Spring Training is a time to experiment, and the Marlins intend to run on the bases in 2019. So far, they’re seeing results. Miami entered Saturday with 11 stolen bases, second in the Majors only to the Padres’ 13 in all spring games.
For Saturday’s drills, the WITTY Wireless Training Timer system was used to measure players' reactions, movements and speed times between first and second base on Field 2 of the Roger Dean Chevrolet Stadium complex. Marlins position players participated in drills designed to not only accumulate data, but also provide coaching tips on base-stealing and reacting to a pitcher’s movements.
“We’re really trying to work on reducing our amount of time from reaction time to movement time,” said Hillman, who also handles base-running duties on the Marlins' staff.
Glynn helped introduce the new technology. The WITTY system uses camera-like devices to record data. On Saturday, one set of cameras was placed 10 feet from first base, and others were spaced 10 yards apart. When the players took their leads 10 feet from first base, the WITTY system counted down from five seconds to one, and then randomly signaled: “Go!”
“It’s not always timed up the same,” Hillman said. “We’re trying to get them mentally able to relax enough and be able to build up that tension into their explosion position, and then focusing on their form, trying to reduce their reaction time.”
The Marlins have made it no secret they plan on running more in 2019. Since they’re not a power-filled team, they’d like to manufacture runs in other ways. One way is to increase their steals, as well as improve their base running.

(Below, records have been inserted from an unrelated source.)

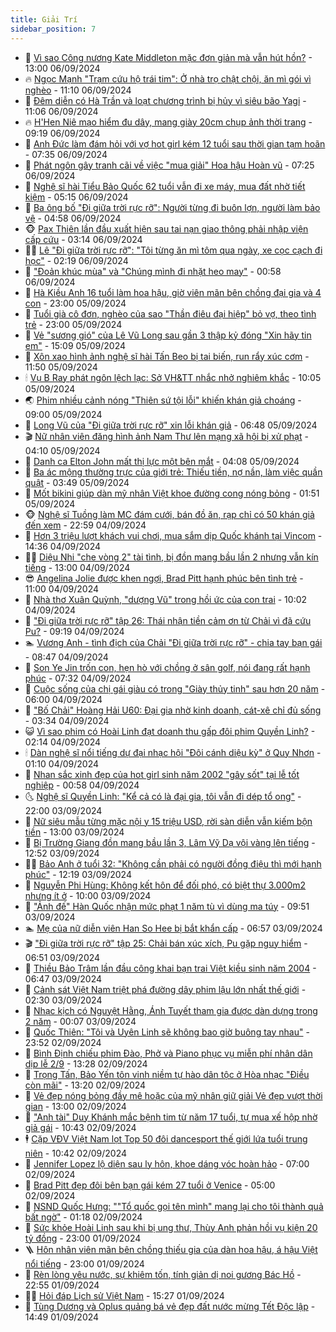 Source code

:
 ```yaml
---
title: Giải Trí
sidebar_position: 7
---
```


<!-- dantri-giai-tri:START -->
- 🤩 [Vì sao Công nương Kate Middleton mặc đơn giản mà vẫn hút hồn?](https://dantri.com.vn/giai-tri/vi-sao-cong-nuong-kate-middleton-mac-don-gian-ma-van-hut-hon-20240906102300852.htm) - 13:00 06/09/2024
- 🔥 [Ngọc Mạnh &quot;Trạm cứu hộ trái tim&quot;: Ở nhà trọ chật chội, ăn mì gói vì nghèo](https://dantri.com.vn/giai-tri/ngoc-manh-tram-cuu-ho-trai-tim-o-nha-tro-chat-choi-an-mi-goi-vi-ngheo-20240906104519285.htm) - 11:10 06/09/2024
- 🚀 [Đêm diễn có Hà Trần và loạt chương trình bị hủy vì siêu bão Yagi](https://dantri.com.vn/giai-tri/dem-dien-co-ha-tran-va-loat-chuong-trinh-bi-huy-vi-sieu-bao-yagi-20240906175952257.htm) - 11:06 06/09/2024
- 🔥 [H&#39;Hen Niê mạo hiểm đu dây, mang giày 20cm chụp ảnh thời trang](https://dantri.com.vn/giai-tri/hhen-nie-mao-hiem-du-day-mang-giay-20cm-chup-anh-thoi-trang-20240906161930466.htm) - 09:19 06/09/2024
- 🌈 [Anh Đức làm đám hỏi với vợ hot girl kém 12 tuổi sau thời gian tạm hoãn](https://dantri.com.vn/giai-tri/anh-duc-lam-dam-hoi-voi-vo-hot-girl-kem-12-tuoi-sau-thoi-gian-tam-hoan-20240906101525603.htm) - 07:35 06/09/2024
- 📝 [Phát ngôn gây tranh cãi về việc &quot;mua giải&quot; Hoa hậu Hoàn vũ](https://dantri.com.vn/giai-tri/phat-ngon-gay-tranh-cai-ve-viec-mua-giai-hoa-hau-hoan-vu-20240906091840264.htm) - 07:25 06/09/2024
- 💪 [Nghệ sĩ hài Tiểu Bảo Quốc 62 tuổi vẫn đi xe máy, mua đất nhờ tiết kiệm](https://dantri.com.vn/giai-tri/nghe-si-hai-tieu-bao-quoc-62-tuoi-van-di-xe-may-mua-dat-nho-tiet-kiem-20240906120342970.htm) - 05:15 06/09/2024
- 🤡 [Ba ông bố &quot;Đi giữa trời rực rỡ&quot;: Người từng đi buôn lợn, người làm bảo vệ](https://dantri.com.vn/giai-tri/ba-ong-bo-di-giua-troi-ruc-ro-nguoi-tung-di-buon-lon-nguoi-lam-bao-ve-20240906021828270.htm) - 04:58 06/09/2024
- 🐵 [Pax Thiên lần đầu xuất hiện sau tai nạn giao thông phải nhập viện cấp cứu](https://dantri.com.vn/giai-tri/pax-thien-lan-dau-xuat-hien-sau-tai-nan-giao-thong-phai-nhap-vien-cap-cuu-20240906094825464.htm) - 03:14 06/09/2024
- 🧑‍🏫 [Lê &quot;Đi giữa trời rực rỡ&quot;: &quot;Tôi từng ăn mì tôm qua ngày, xe cọc cạch đi học&quot;](https://dantri.com.vn/giai-tri/le-di-giua-troi-ruc-ro-toi-tung-an-mi-tom-qua-ngay-xe-coc-cach-di-hoc-20240906025734342.htm) - 02:19 06/09/2024
- 💂 [&quot;Đoản khúc mùa&quot; và &quot;Chúng mình đi nhặt heo may&quot;](https://dantri.com.vn/giai-tri/doan-khuc-mua-va-chung-minh-di-nhat-heo-may-20240905110025978.htm) - 00:58 06/09/2024
- 🤠 [Hà Kiều Anh 16 tuổi làm hoa hậu, giờ viên mãn bên chồng đại gia và 4 con](https://dantri.com.vn/giai-tri/ha-kieu-anh-16-tuoi-lam-hoa-hau-gio-vien-man-ben-chong-dai-gia-va-4-con-20240903120907116.htm) - 23:00 05/09/2024
- 🫶 [Tuổi già cô đơn, nghèo của sao &quot;Thần điêu đại hiệp&quot; bỏ vợ, theo tình trẻ](https://dantri.com.vn/giai-tri/tuoi-gia-co-don-ngheo-cua-sao-than-dieu-dai-hiep-bo-vo-theo-tinh-tre-20240905151148872.htm) - 23:00 05/09/2024
- 🦏 [Vẻ &quot;sương gió&quot; của Lê Vũ Long sau gần 3 thập kỷ đóng &quot;Xin hãy tin em&quot;](https://dantri.com.vn/giai-tri/ve-suong-gio-cua-le-vu-long-sau-gan-3-thap-ky-dong-xin-hay-tin-em-20240905112033055.htm) - 15:09 05/09/2024
- 🧰 [Xôn xao hình ảnh nghệ sĩ hài Tấn Beo bị tai biến, run rẩy xúc cơm](https://dantri.com.vn/giai-tri/xon-xao-hinh-anh-nghe-si-hai-tan-beo-bi-tai-bien-run-ray-xuc-com-20240905181916803.htm) - 11:50 05/09/2024
- 🕯 [Vụ B Ray phát ngôn lệch lạc: Sở VH&amp;TT nhắc nhở nghiêm khắc](https://dantri.com.vn/giai-tri/vu-b-ray-phat-ngon-lech-lac-so-vhtt-nhac-nho-nghiem-khac-20240905161556385.htm) - 10:05 05/09/2024
- 🌏 [Phim nhiều cảnh nóng &quot;Thiên sứ tội lỗi&quot; khiến khán giả choáng](https://dantri.com.vn/giai-tri/phim-nhieu-canh-nong-thien-su-toi-loi-khien-khan-gia-choang-20240905103256270.htm) - 09:00 05/09/2024
- 🌈 [Long Vũ của &quot;Đi giữa trời rực rỡ&quot; xin lỗi khán giả](https://dantri.com.vn/giai-tri/long-vu-cua-di-giua-troi-ruc-ro-xin-loi-khan-gia-20240905131457452.htm) - 06:48 05/09/2024
- 🎬 [Nữ nhân viên đăng hình ảnh Nam Thư lên mạng xã hội bị xử phạt](https://dantri.com.vn/giai-tri/nu-nhan-vien-dang-hinh-anh-nam-thu-len-mang-xa-hoi-bi-xu-phat-20240905101806616.htm) - 04:10 05/09/2024
- 👀 [Danh ca Elton John mất thị lực một bên mắt](https://dantri.com.vn/giai-tri/danh-ca-elton-john-mat-thi-luc-mot-ben-mat-20240905095741313.htm) - 04:08 05/09/2024
- 🧰 [Ba ác mộng thường trực của giới trẻ: Thiếu tiền, nợ nần, làm việc quần quật](https://dantri.com.vn/giai-tri/ba-ac-mong-thuong-truc-cua-gioi-tre-thieu-tien-no-nan-lam-viec-quan-quat-20240904175754299.htm) - 03:49 05/09/2024
- 🧰 [Mốt bikini giúp dàn mỹ nhân Việt khoe đường cong nóng bỏng](https://dantri.com.vn/giai-tri/mot-bikini-giup-dan-my-nhan-viet-khoe-duong-cong-nong-bong-20240826152308491.htm) - 01:51 05/09/2024
- 🐵 [Nghệ sĩ Tuồng làm MC đám cưới, bán đồ ăn, rạp chỉ có 50 khán giả đến xem](https://dantri.com.vn/giai-tri/nghe-si-tuong-lam-mc-dam-cuoi-ban-do-an-rap-chi-co-50-khan-gia-den-xem-20240904040003367.htm) - 22:59 04/09/2024
- 🐘 [Hơn 3 triệu lượt khách vui chơi, mua sắm dịp Quốc khánh tại Vincom](https://dantri.com.vn/giai-tri/hon-3-trieu-luot-khach-vui-choi-mua-sam-dip-quoc-khanh-tai-vincom-20240904211638273.htm) - 14:36 04/09/2024
- 🧑‍💻 [Diệu Nhi &quot;che vòng 2&quot; tài tình, bị đồn mang bầu lần 2 nhưng vẫn kín tiếng](https://dantri.com.vn/giai-tri/dieu-nhi-che-vong-2-tai-tinh-bi-don-mang-bau-lan-2-nhung-van-kin-tieng-20240901110906433.htm) - 13:00 04/09/2024
- 😎 [Angelina Jolie được khen ngợi, Brad Pitt hạnh phúc bên tình trẻ](https://dantri.com.vn/giai-tri/angelina-jolie-duoc-khen-ngoi-brad-pitt-hanh-phuc-ben-tinh-tre-20240904120307832.htm) - 11:00 04/09/2024
- 🧰 [Nhà thơ Xuân Quỳnh, &quot;dượng Vũ&quot; trong hồi ức của con trai](https://dantri.com.vn/giai-tri/nha-tho-xuan-quynh-duong-vu-trong-hoi-uc-cua-con-trai-20240904142651249.htm) - 10:02 04/09/2024
- 🧰 [&quot;Đi giữa trời rực rỡ&quot; tập 26: Thái nhận tiền cảm ơn từ Chải vì đã cứu Pu?](https://dantri.com.vn/giai-tri/di-giua-troi-ruc-ro-tap-26-thai-nhan-tien-cam-on-tu-chai-vi-da-cuu-pu-20240904155220383.htm) - 09:19 04/09/2024
- 🏊 [Vương Anh - tình địch của Chải &quot;Đi giữa trời rực rỡ&quot; - chia tay bạn gái](https://dantri.com.vn/giai-tri/vuong-anh-tinh-dich-cua-chai-di-giua-troi-ruc-ro-chia-tay-ban-gai-20240904150919264.htm) - 08:47 04/09/2024
- 🌋 [Son Ye Jin trốn con, hẹn hò với chồng ở sân golf, nói đang rất hạnh phúc](https://dantri.com.vn/giai-tri/son-ye-jin-tron-con-hen-ho-voi-chong-o-san-golf-noi-dang-rat-hanh-phuc-20240904111747886.htm) - 07:32 04/09/2024
- 🔭 [Cuộc sống của chị gái giàu có trong &quot;Giày thủy tinh&quot; sau hơn 20 năm](https://dantri.com.vn/giai-tri/cuoc-song-cua-chi-gai-giau-co-trong-giay-thuy-tinh-sau-hon-20-nam-20240903113952634.htm) - 06:00 04/09/2024
- 📝 [&quot;Bố Chải&quot; Hoàng Hải U60: Đại gia nhờ kinh doanh, cát-xê chỉ đủ sống](https://dantri.com.vn/giai-tri/bo-chai-hoang-hai-u60-dai-gia-nho-kinh-doanh-cat-xe-chi-du-song-20240904095358969.htm) - 03:34 04/09/2024
- 😺 [Vì sao phim có Hoài Linh đạt doanh thu gấp đôi phim Quyền Linh?](https://dantri.com.vn/giai-tri/vi-sao-phim-co-hoai-linh-dat-doanh-thu-gap-doi-phim-quyen-linh-20240903190857808.htm) - 02:14 04/09/2024
- 🕯 [Dàn nghệ sĩ nổi tiếng dự đại nhạc hội &quot;Đôi cánh diệu kỳ&quot; ở Quy Nhơn](https://dantri.com.vn/giai-tri/dan-nghe-si-noi-tieng-du-dai-nhac-hoi-doi-canh-dieu-ky-o-quy-nhon-20240904065950860.htm) - 01:10 04/09/2024
- 🦄 [Nhan sắc xinh đẹp của hot girl sinh năm 2002 &quot;gây sốt&quot; tại lễ tốt nghiệp](https://dantri.com.vn/giai-tri/nhan-sac-xinh-dep-cua-hot-girl-sinh-nam-2002-gay-sot-tai-le-tot-nghiep-20240830170734372.htm) - 00:58 04/09/2024
- 🌜 [Nghệ sĩ Quyền Linh: &quot;Kể cả có là đại gia, tôi vẫn đi dép tổ ong&quot;](https://dantri.com.vn/giai-tri/nghe-si-quyen-linh-ke-ca-co-la-dai-gia-toi-van-di-dep-to-ong-20240830163152332.htm) - 22:00 03/09/2024
- 👹 [Nữ siêu mẫu từng mặc nội y 15 triệu USD, rời sàn diễn vẫn kiếm bộn tiền](https://dantri.com.vn/giai-tri/nu-sieu-mau-tung-mac-noi-y-15-trieu-usd-roi-san-dien-van-kiem-bon-tien-20240731095415984.htm) - 13:00 03/09/2024
- 🚀 [Bị Trường Giang đồn mang bầu lần 3, Lâm Vỹ Dạ vội vàng lên tiếng](https://dantri.com.vn/giai-tri/bi-truong-giang-don-mang-bau-lan-3-lam-vy-da-voi-vang-len-tieng-20240903194204031.htm) - 12:52 03/09/2024
- 🧑‍💻 [Bảo Anh ở tuổi 32: &quot;Không cần phải có người đồng điệu thì mới hạnh phúc&quot;](https://dantri.com.vn/giai-tri/bao-anh-o-tuoi-32-khong-can-phai-co-nguoi-dong-dieu-thi-moi-hanh-phuc-20240903165522595.htm) - 12:19 03/09/2024
- 🦩 [Nguyễn Phi Hùng: Không kết hôn để đối phó, có biệt thự 3.000m2 nhưng ít ở](https://dantri.com.vn/giai-tri/nguyen-phi-hung-khong-ket-hon-de-doi-pho-co-biet-thu-3000m2-nhung-it-o-20240902132929456.htm) - 10:00 03/09/2024
- 💫 [&quot;Ảnh đế&quot; Hàn Quốc nhận mức phạt 1 năm tù vì dùng ma túy](https://dantri.com.vn/giai-tri/anh-de-han-quoc-nhan-muc-phat-1-nam-tu-vi-dung-ma-tuy-20240903152432888.htm) - 09:51 03/09/2024
- 🏊 [Mẹ của nữ diễn viên Han So Hee bị bắt khẩn cấp](https://dantri.com.vn/giai-tri/me-cua-nu-dien-vien-han-so-hee-bi-bat-khan-cap-20240903095140548.htm) - 06:57 03/09/2024
- 🎬 [&quot;Đi giữa trời rực rỡ&quot; tập 25: Chải bán xúc xích, Pu gặp nguy hiểm](https://dantri.com.vn/giai-tri/di-giua-troi-ruc-ro-tap-25-chai-ban-xuc-xich-pu-gap-nguy-hiem-20240903110222955.htm) - 06:51 03/09/2024
- 💃 [Thiều Bảo Trâm lần đầu công khai bạn trai Việt kiều sinh năm 2004](https://dantri.com.vn/giai-tri/thieu-bao-tram-lan-dau-cong-khai-ban-trai-viet-kieu-sinh-nam-2004-20240903104010789.htm) - 06:47 03/09/2024
- 🌊 [Cảnh sát Việt Nam triệt phá đường dây phim lậu lớn nhất thế giới](https://dantri.com.vn/giai-tri/canh-sat-viet-nam-triet-pha-duong-day-phim-lau-lon-nhat-the-gioi-20240903090705030.htm) - 02:30 03/09/2024
- 🧰 [Nhạc kịch có Nguyệt Hằng, Ánh Tuyết tham gia được dàn dựng trong 2 năm](https://dantri.com.vn/giai-tri/nhac-kich-co-nguyet-hang-anh-tuyet-tham-gia-duoc-dan-dung-trong-2-nam-20240903011353514.htm) - 00:07 03/09/2024
- 🦣 [Quốc Thiên: &quot;Tôi và Uyên Linh sẽ không bao giờ buông tay nhau&quot;](https://dantri.com.vn/giai-tri/quoc-thien-toi-va-uyen-linh-se-khong-bao-gio-buong-tay-nhau-20240901150522269.htm) - 23:52 02/09/2024
- 🥷 [Bình Định chiếu phim Đào, Phở và Piano phục vụ miễn phí nhân dân dịp lễ 2/9](https://dantri.com.vn/giai-tri/binh-dinh-chieu-phim-dao-pho-va-piano-phuc-vu-mien-phi-nhan-dan-dip-le-29-20240902192214672.htm) - 13:28 02/09/2024
- 🦏 [Trọng Tấn, Bảo Yến tôn vinh niềm tự hào dân tộc ở Hòa nhạc &quot;Điều còn mãi&quot;](https://dantri.com.vn/giai-tri/trong-tan-bao-yen-ton-vinh-niem-tu-hao-dan-toc-o-hoa-nhac-dieu-con-mai-20240902191602069.htm) - 13:20 02/09/2024
- 🫶 [Vẻ đẹp nóng bỏng đầy mê hoặc của mỹ nhân giữ giải Vẻ đẹp vượt thời gian](https://dantri.com.vn/giai-tri/ve-dep-nong-bong-day-me-hoac-cua-my-nhan-giu-giai-ve-dep-vuot-thoi-gian-20240902091223553.htm) - 13:00 02/09/2024
- 💼 [&quot;Anh tài&quot; Duy Khánh mắc bệnh tim từ năm 17 tuổi, tự mua xế hộp nhờ giả gái](https://dantri.com.vn/giai-tri/anh-tai-duy-khanh-mac-benh-tim-tu-nam-17-tuoi-tu-mua-xe-hop-nho-gia-gai-20240901134235409.htm) - 10:43 02/09/2024
- 🕴 [Cặp VĐV Việt Nam lọt Top 50 đôi dancesport thế giới lứa tuổi trung niên](https://dantri.com.vn/giai-tri/cap-vdv-viet-nam-lot-top-50-doi-dancesport-the-gioi-lua-tuoi-trung-nien-20240902173515161.htm) - 10:42 02/09/2024
- 🐲 [Jennifer Lopez lộ diện sau ly hôn, khoe dáng vóc hoàn hảo](https://dantri.com.vn/giai-tri/jennifer-lopez-lo-dien-sau-ly-hon-khoe-dang-voc-hoan-hao-20240902114836199.htm) - 07:00 02/09/2024
- 🐘 [Brad Pitt đẹp đôi bên bạn gái kém 27 tuổi ở Venice](https://dantri.com.vn/giai-tri/brad-pitt-dep-doi-ben-ban-gai-kem-27-tuoi-o-venice-20240901184951324.htm) - 05:00 02/09/2024
- 🤭 [NSND Quốc Hưng: &quot;&quot;Tổ quốc gọi tên mình&quot; mang lại cho tôi thành quả bất ngờ&quot;](https://dantri.com.vn/giai-tri/nsnd-quoc-hung-to-quoc-goi-ten-minh-mang-lai-cho-toi-thanh-qua-bat-ngo-20240902071903731.htm) - 01:18 02/09/2024
- 💯 [Sức khỏe Hoài Linh sau khi bị ung thư, Thùy Anh phản hồi vụ kiện 20 tỷ đồng](https://dantri.com.vn/giai-tri/suc-khoe-hoai-linh-sau-khi-bi-ung-thu-thuy-anh-phan-hoi-vu-kien-20-ty-dong-20240901204009094.htm) - 23:00 01/09/2024
- 🪜 [Hôn nhân viên mãn bên chồng thiếu gia của dàn hoa hậu, á hậu Việt nổi tiếng](https://dantri.com.vn/giai-tri/hon-nhan-vien-man-ben-chong-thieu-gia-cua-dan-hoa-hau-a-hau-viet-noi-tieng-20240820021157689.htm) - 23:00 01/09/2024
- 👹 [Rèn lòng yêu nước, sự khiêm tốn, tính giản dị noi gương Bác Hồ](https://dantri.com.vn/giai-tri/ren-long-yeu-nuoc-su-khiem-ton-tinh-gian-di-noi-guong-bac-ho-20240901155940473.htm) - 22:55 01/09/2024
- 🧑‍🏫 [Hỏi đáp Lịch sử Việt Nam](https://dantri.com.vn/giai-tri/hoi-dap-lich-su-viet-nam-20240901154624717.htm) - 15:27 01/09/2024
- 🐘 [Tùng Dương và Oplus quảng bá vẻ đẹp đất nước mừng Tết Độc lập](https://dantri.com.vn/giai-tri/tung-duong-va-oplus-quang-ba-ve-dep-dat-nuoc-mung-tet-doc-lap-20240901165228664.htm) - 14:49 01/09/2024<!-- dantri-giai-tri:END -->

“I don’t think it’s so much about steals,” manager Don Mattingly said. “It’s about just being a really good base-running club. That’s what we want to be.”
A year ago, the Marlins were 29th in the Majors in stolen bases, with 45.
Saturday was the third time this spring the Marlins brought out the WITTY system. But unlike the previous two times, they didn’t video the players on Saturday.
“We’ve already studied some video, getting these guys to go in with the strength and conditioning people and actually view their explosion position in relation to which one is their go leg and their power leg,” Hillman said. “We want to put them in the best possible position to reduce that reaction time and the movement time and get to full speed as quickly as they can.”
Distinguishing the “go leg” and “power leg” shows how precise the tracking technology is, because they are not necessarily the same for all players. In general, the objective is to get players up to maximum running speed as quickly as possible. The Marlins also are paying attention to Trackman technology, which powers Statcast.
“All the tools we use are going to help in some way,” said Austin Dean, who has two steals this spring. “Just the fact that they are bringing these in is helpful.”
The Marlins have their share of fast runners in Spring Training. According to Statcast, in 2018, based on a minimum of 10 competitive runs, outfielder Magneuris Sierra ranked third overall moving at 30.2 feet per second. Outfielders Isaac Galloway (29.9 feet per second) was 12th and Brinson (29.4 feet per second) was 28th.
“It helps a lot,” Brinson said of the WITTY system. “You definitely see what we can improve on and get our reaction time a little quicker. However you can get to second base faster, you definitely want to know that information. I think it helps out a lot.”